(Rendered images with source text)
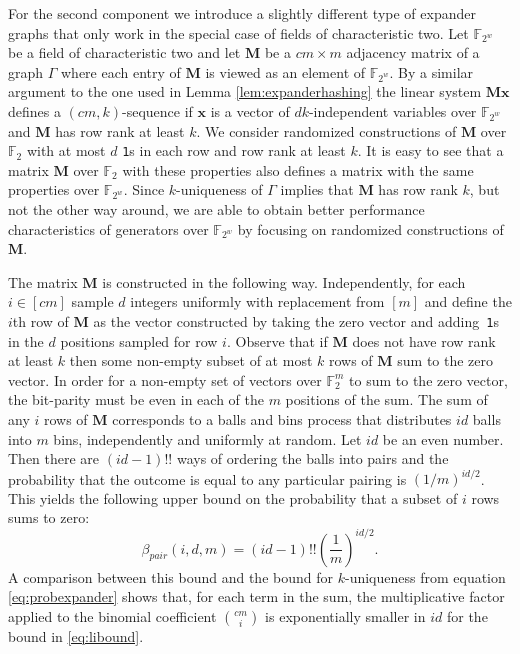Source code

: \documentclass[a4paper,11pt]{article}
\theoremstyle{plain}
\theoremstyle{definition}
\newcommand{\F}{\mathbb{F}}
\newcommand{\mat}[1]{\mathbf{#1}}
\newcommand{\vect}[1]{\boldsymbol{#1}}
\begin{document}
For the second component we introduce a slightly different type of expander graphs that only work in the special case of
fields of characteristic two. 
Let $\F_{2^{w}}$ be a field of characteristic two and let $\mat{M}$ be a $cm \times m$ adjacency matrix of a graph $\Gamma$ where each entry of $\mat{M}$ is viewed as an element of $\F_{2^{w}}$.    
By a similar argument to the one used in Lemma \ref{lem:expanderhashing} the linear system $\mat{M}\vect{x}$ defines a $(cm, k)$-sequence if $\vect{x}$ is a vector of \mbox{$dk$-independent} variables over $\F_{2^{w}}$ and $\mat{M}$ has row rank at least $k$.
We consider randomized constructions of $\mat{M}$ over $\F_{2}$ with at most $d$ \texttt{1}s in each row and row rank at least $k$.
It is easy to see that a matrix $\mat{M}$ over $\F_{2}$ with these properties also defines a matrix with the same properties over $\F_{2^{w}}$.
Since $k$-uniqueness of $\Gamma$ implies that $\mat{M}$ has row rank $k$, but not the other way around, 
we are able to obtain better performance characteristics of generators over $\F_ {2^{w}}$ by focusing on randomized constructions of $\mat{M}$.

The matrix $\mat{M}$ is constructed in the following way.
Independently, for each $i \in [cm]$ sample $d$ integers uniformly with replacement from $[m]$ and define the $i$th row of $\mat{M}$ as the vector constructed by taking the zero vector and adding~\texttt{1}s in the $d$ positions sampled for row $i$.
Observe that if $\mat{M}$ does not have row rank at least $k$ then some non-empty subset of at most $k$ rows of $\mat{M}$ sum to the zero vector.
In order for a non-empty set of vectors over $\F_{2}^{m}$ to sum to the zero vector, the bit-parity must be even in each of the $m$ positions of the sum. 
The sum of any $i$ rows of $\mat{M}$ corresponds to a balls and bins process that distributes $id$ balls into $m$ bins, independently and uniformly at random.
Let $id$ be an even number. Then there are $(id - 1)!!$ ways of ordering the balls into pairs and the probability that the outcome is equal to any particular pairing is $(1/m)^{id/2}$. 
This yields the following upper bound on the probability that a subset of $i$ rows sums to zero: 
\begin{equation}
\beta_{pair}(i, d, m) = (id-1)!!\! \left(\frac{1}{m}\right)^{id/2}. \label{eq:libound} 
\end{equation}
A comparison between this bound and the bound for $k$-uniqueness from equation \eqref{eq:probexpander} shows that, for each term in the sum, 
the multiplicative factor applied to the binomial coefficient $\binom{cm}{i}$ is exponentially smaller in $id$ for the bound in \eqref{eq:libound}.
\end{document}
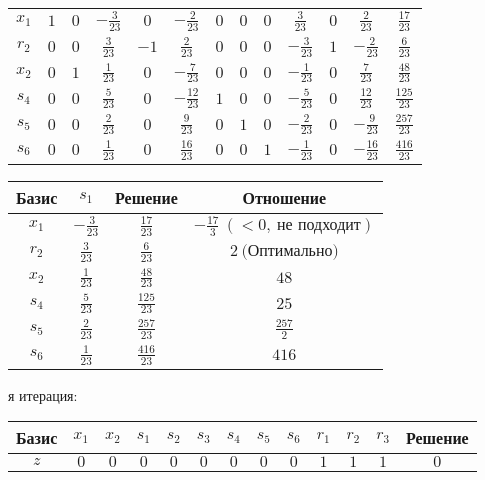 \documentclass{article}%
\begin{document}
\begin{flushleft}
\begin{tabular}{|c|ccccccccccc|c|}
\hline%
$x_{1}$&$1$&$0$&$-\frac{3}{23}$&$0$&$-\frac{2}{23}$&$0$&$0$&$0$&$\frac{3}{23}$&$0$&$\frac{2}{23}$&$\frac{17}{23}$\\%
$r_{2}$&$0$&$0$&$\frac{3}{23}$&$-1$&$\frac{2}{23}$&$0$&$0$&$0$&$-\frac{3}{23}$&$1$&$-\frac{2}{23}$&$\frac{6}{23}$\\%
$x_{2}$&$0$&$1$&$\frac{1}{23}$&$0$&$-\frac{7}{23}$&$0$&$0$&$0$&$-\frac{1}{23}$&$0$&$\frac{7}{23}$&$\frac{48}{23}$\\%
$s_{4}$&$0$&$0$&$\frac{5}{23}$&$0$&$-\frac{12}{23}$&$1$&$0$&$0$&$-\frac{5}{23}$&$0$&$\frac{12}{23}$&$\frac{125}{23}$\\%
$s_{5}$&$0$&$0$&$\frac{2}{23}$&$0$&$\frac{9}{23}$&$0$&$1$&$0$&$-\frac{2}{23}$&$0$&$-\frac{9}{23}$&$\frac{257}{23}$\\%
$s_{6}$&$0$&$0$&$\frac{1}{23}$&$0$&$\frac{16}{23}$&$0$&$0$&$1$&$-\frac{1}{23}$&$0$&$-\frac{16}{23}$&$\frac{416}{23}$\\%
\hline%
\end{tabular}%
\newline%
\newline%
\newline%
\begin{tabular}{|cccc|}%
\hline%
Базис&$s_{1}$&Решение&Отношение\\%
\hline%
$x_{1}$&$-\frac{3}{23}$&$\frac{17}{23}$&$-\frac{17}{3}\: (< 0, \: \text{не подходит})$\\%
$r_{2}$&$\frac{3}{23}$&$\frac{6}{23}$&$2\: \text{(Оптимально)}$\\%
$x_{2}$&$\frac{1}{23}$&$\frac{48}{23}$&$48$\\%
$s_{4}$&$\frac{5}{23}$&$\frac{125}{23}$&$25$\\%
$s_{5}$&$\frac{2}{23}$&$\frac{257}{23}$&$\frac{257}{2}$\\%
$s_{6}$&$\frac{1}{23}$&$\frac{416}{23}$&$416$\\%
\hline%
\end{tabular}%
\newline%
\newline%
я итерация: %
\newline%
\newline%
\renewcommand{\arraystretch}{1.3}%
\begin{tabular}{|c|ccccccccccc|c|}%
\hline%
Базис&$x_{1}$&$x_{2}$&$s_{1}$&$s_{2}$&$s_{3}$&$s_{4}$&$s_{5}$&$s_{6}$&$r_{1}$&$r_{2}$&$r_{3}$&Решение\\%
\hline%
$z$&$0$&$0$&$0$&$0$&$0$&$0$&$0$&$0$&$1$&$1$&$1$&$0$\\%

\end{tabular}
\end{flushleft}
\end{document}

= Exercise =
Would you copy each line above exactly as given, dropping any images?

= Result =
Source code

: \documentclass[a4paper,11pt]{article}
\theoremstyle{plain}
\theoremstyle{definition}
\newcommand{\F}{\mathbb{F}}
\newcommand{\mat}[1]{\mathbf{#1}}
\newcommand{\vect}[1]{\boldsymbol{#1}}
\begin{document}
For the second component we introduce a slightly different type of expander graphs that only work in the special case of
fields of characteristic two. 
Let $\F_{2^{w}}$ be a field of characteristic two and let $\mat{M}$ be a $cm \times m$ adjacency matrix of a graph $\Gamma$ where each entry of $\mat{M}$ is viewed as an element of $\F_{2^{w}}$.    
By a similar argument to the one used in Lemma \ref{lem:expanderhashing} the linear system $\mat{M}\vect{x}$ defines a $(cm, k)$-sequence if $\vect{x}$ is a vector of \mbox{$dk$-independent} variables over $\F_{2^{w}}$ and $\mat{M}$ has row rank at least $k$.
We consider randomized constructions of $\mat{M}$ over $\F_{2}$ with at most $d$ \texttt{1}s in each row and row rank at least $k$.
It is easy to see that a matrix $\mat{M}$ over $\F_{2}$ with these properties also defines a matrix with the same properties over $\F_{2^{w}}$.
Since $k$-uniqueness of $\Gamma$ implies that $\mat{M}$ has row rank $k$, but not the other way around, 
we are able to obtain better performance characteristics of generators over $\F_ {2^{w}}$ by focusing on randomized constructions of $\mat{M}$.

The matrix $\mat{M}$ is constructed in the following way.
Independently, for each $i \in [cm]$ sample $d$ integers uniformly with replacement from $[m]$ and define the $i$th row of $\mat{M}$ as the vector constructed by taking the zero vector and adding~\texttt{1}s in the $d$ positions sampled for row $i$.
Observe that if $\mat{M}$ does not have row rank at least $k$ then some non-empty subset of at most $k$ rows of $\mat{M}$ sum to the zero vector.
In order for a non-empty set of vectors over $\F_{2}^{m}$ to sum to the zero vector, the bit-parity must be even in each of the $m$ positions of the sum. 
The sum of any $i$ rows of $\mat{M}$ corresponds to a balls and bins process that distributes $id$ balls into $m$ bins, independently and uniformly at random.
Let $id$ be an even number. Then there are $(id - 1)!!$ ways of ordering the balls into pairs and the probability that the outcome is equal to any particular pairing is $(1/m)^{id/2}$. 
This yields the following upper bound on the probability that a subset of $i$ rows sums to zero: 
\begin{equation}
\beta_{pair}(i, d, m) = (id-1)!!\! \left(\frac{1}{m}\right)^{id/2}. \label{eq:libound} 
\end{equation}
A comparison between this bound and the bound for $k$-uniqueness from equation \eqref{eq:probexpander} shows that, for each term in the sum, 
the multiplicative factor applied to the binomial coefficient $\binom{cm}{i}$ is exponentially smaller in $id$ for the bound in \eqref{eq:libound}.
\end{document}
 \documentclass{article}%
\begin{document}
\begin{flushleft}
\begin{tabular}{|c|ccccccccccc|c|}
\hline%
$x_{1}$&$1$&$0$&$-\frac{3}{23}$&$0$&$-\frac{2}{23}$&$0$&$0$&$0$&$\frac{3}{23}$&$0$&$\frac{2}{23}$&$\frac{17}{23}$\\%
$r_{2}$&$0$&$0$&$\frac{3}{23}$&$-1$&$\frac{2}{23}$&$0$&$0$&$0$&$-\frac{3}{23}$&$1$&$-\frac{2}{23}$&$\frac{6}{23}$\\%
$x_{2}$&$0$&$1$&$\frac{1}{23}$&$0$&$-\frac{7}{23}$&$0$&$0$&$0$&$-\frac{1}{23}$&$0$&$\frac{7}{23}$&$\frac{48}{23}$\\%
$s_{4}$&$0$&$0$&$\frac{5}{23}$&$0$&$-\frac{12}{23}$&$1$&$0$&$0$&$-\frac{5}{23}$&$0$&$\frac{12}{23}$&$\frac{125}{23}$\\%
$s_{5}$&$0$&$0$&$\frac{2}{23}$&$0$&$\frac{9}{23}$&$0$&$1$&$0$&$-\frac{2}{23}$&$0$&$-\frac{9}{23}$&$\frac{257}{23}$\\%
$s_{6}$&$0$&$0$&$\frac{1}{23}$&$0$&$\frac{16}{23}$&$0$&$0$&$1$&$-\frac{1}{23}$&$0$&$-\frac{16}{23}$&$\frac{416}{23}$\\%
\hline%
\end{tabular}%
\newline%
\newline%
\newline%
\begin{tabular}{|cccc|}%
\hline%
Базис&$s_{1}$&Решение&Отношение\\%
\hline%
$x_{1}$&$-\frac{3}{23}$&$\frac{17}{23}$&$-\frac{17}{3}\: (< 0, \: \text{не подходит})$\\%
$r_{2}$&$\frac{3}{23}$&$\frac{6}{23}$&$2\: \text{(Оптимально)}$\\%
$x_{2}$&$\frac{1}{23}$&$\frac{48}{23}$&$48$\\%
$s_{4}$&$\frac{5}{23}$&$\frac{125}{23}$&$25$\\%
$s_{5}$&$\frac{2}{23}$&$\frac{257}{23}$&$\frac{257}{2}$\\%
$s_{6}$&$\frac{1}{23}$&$\frac{416}{23}$&$416$\\%
\hline%
\end{tabular}%
\newline%
\newline%
я итерация: %
\newline%
\newline%
\renewcommand{\arraystretch}{1.3}%
\begin{tabular}{|c|ccccccccccc|c|}%
\hline%
Базис&$x_{1}$&$x_{2}$&$s_{1}$&$s_{2}$&$s_{3}$&$s_{4}$&$s_{5}$&$s_{6}$&$r_{1}$&$r_{2}$&$r_{3}$&Решение\\%
\hline%
$z$&$0$&$0$&$0$&$0$&$0$&$0$&$0$&$0$&$1$&$1$&$1$&$0$\\%

\end{tabular}
\end{flushleft}
\end{document}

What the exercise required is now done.